TEN YEARS AGO Thursday April 4, 2013
Cash prize to help in hunt for Spitfire crash clues
A local archaeology group has unearthed a welcome cash boost after becoming the latest recipient of a £200 reward from the Rotary Club of Lochaber as part of a generous giveaway.
The grant to the Lochaber Archaeology Society has funded the purchase of a metal detector, headphones and a sophisticated pin-pointer which will help detect smaller fragments of metal on a remote and exposed mountainside near Fort William where a young pilot lost his life on May 16, 1943.
And the money will also help towards the cost of installing a memorial plaque in Glen Nevis.

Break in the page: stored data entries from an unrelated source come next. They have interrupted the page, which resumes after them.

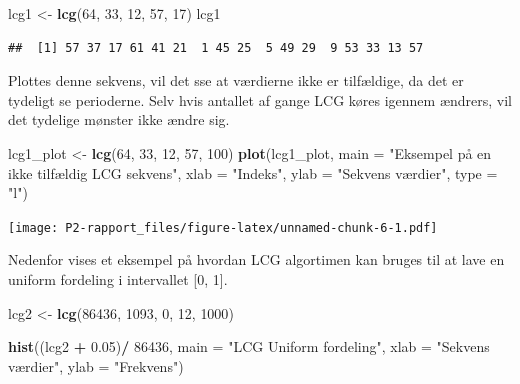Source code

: \documentclass[
]{book}
\newenvironment{Shaded}{\begin{snugshade}}{\end{snugshade}}
\newcommand{\DataTypeTok}[1]{\textcolor[rgb]{0.13,0.29,0.53}{#1}}
\newcommand{\DecValTok}[1]{\textcolor[rgb]{0.00,0.00,0.81}{#1}}
\newcommand{\FloatTok}[1]{\textcolor[rgb]{0.00,0.00,0.81}{#1}}
\newcommand{\KeywordTok}[1]{\textcolor[rgb]{0.13,0.29,0.53}{\textbf{#1}}}
\newcommand{\NormalTok}[1]{#1}
\newcommand{\OperatorTok}[1]{\textcolor[rgb]{0.81,0.36,0.00}{\textbf{#1}}}
\newcommand{\StringTok}[1]{\textcolor[rgb]{0.31,0.60,0.02}{#1}}
\theoremstyle{definition}
\theoremstyle{definition}
\theoremstyle{definition}
\theoremstyle{remark}
\begin{document}
\begin{Shaded}
\begin{Highlighting}[]
\NormalTok{lcg1 <-}\StringTok{ }\KeywordTok{lcg}\NormalTok{(}\DecValTok{64}\NormalTok{, }\DecValTok{33}\NormalTok{, }\DecValTok{12}\NormalTok{, }\DecValTok{57}\NormalTok{, }\DecValTok{17}\NormalTok{)}
\NormalTok{lcg1}
\end{Highlighting}
\end{Shaded}

\begin{verbatim}
##  [1] 57 37 17 61 41 21  1 45 25  5 49 29  9 53 33 13 57
\end{verbatim}

Plottes denne sekvens, vil det sse at værdierne ikke er tilfældige, da det er tydeligt se perioderne. Selv hvis antallet af gange LCG køres igennem ændrers, vil det tydelige mønster ikke ændre sig.

\begin{Shaded}
\begin{Highlighting}[]
\NormalTok{lcg1_plot <-}\StringTok{ }\KeywordTok{lcg}\NormalTok{(}\DecValTok{64}\NormalTok{, }\DecValTok{33}\NormalTok{, }\DecValTok{12}\NormalTok{, }\DecValTok{57}\NormalTok{, }\DecValTok{100}\NormalTok{)}
\KeywordTok{plot}\NormalTok{(lcg1_plot, }\DataTypeTok{main =} \StringTok{"Eksempel på en ikke tilfældig LCG sekvens"}\NormalTok{, }
     \DataTypeTok{xlab =} \StringTok{"Indeks"}\NormalTok{, }\DataTypeTok{ylab =} \StringTok{"Sekvens værdier"}\NormalTok{, }\DataTypeTok{type =} \StringTok{"l"}\NormalTok{)}
\end{Highlighting}
\end{Shaded}

\texttt{[image: P2-rapport\_files/figure-latex/unnamed-chunk-6-1.pdf]}

Nedenfor vises et eksempel på hvordan LCG algortimen kan bruges til at lave en uniform fordeling i intervallet {[}0, 1{]}.

\begin{Shaded}
\begin{Highlighting}[]
\NormalTok{lcg2 <-}\StringTok{ }\KeywordTok{lcg}\NormalTok{(}\DecValTok{86436}\NormalTok{, }\DecValTok{1093}\NormalTok{, }\DecValTok{0}\NormalTok{, }\DecValTok{12}\NormalTok{, }\DecValTok{1000}\NormalTok{)}

\KeywordTok{hist}\NormalTok{((lcg2 }\OperatorTok{+}\StringTok{ }\FloatTok{0.05}\NormalTok{)}\OperatorTok{/}\StringTok{ }\DecValTok{86436}\NormalTok{, }\DataTypeTok{main =} \StringTok{"LCG Uniform fordeling"}\NormalTok{, }
     \DataTypeTok{xlab =} \StringTok{"Sekvens værdier"}\NormalTok{, }\DataTypeTok{ylab =} \StringTok{"Frekvens"}\NormalTok{)}
\end{Highlighting}
\end{Shaded}
\end{document}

Seventy years ago a Super Marine Spitfire, piloted by 21-year-old Canadian flying officer John Donald McDonnell, developed engine trouble and crashed into the side slopes of Meall an-t Suidhe on the foothills of Ben Nevis.
John was returning to RAF Fraserburgh from an aerial photographic reconnaissance mission on the West Coast.
The site of the crash is recorded by the Commonwealth War Graves Commission as a hill at Achintee, one mile north of Fort William.
He died at the scene and is buried in a war grave in Tomnahurich Cemetery in Inverness.
Most of the aircraft was successfully removed after the crash but, as Robert Cairns, chairman of the Lochaber Archaeological Society, explained: “The description of the location is very loose and it is a huge mountain.
“We have been asked by the War Graves Commission to survey and identify the crash site and supply accurate grid references.
“This generous award from the Rotary Club will provide us with the additional tools that we need to accurately identify the crash site. We in Lochaber can help in a small way by remembering this bravery young Canadian, far from home, who gave his life for the Commonwealth.”
Rotary Club of Lochaber president Sheena Fraser said: “We felt privileged to support this very worthwhile local organisation.”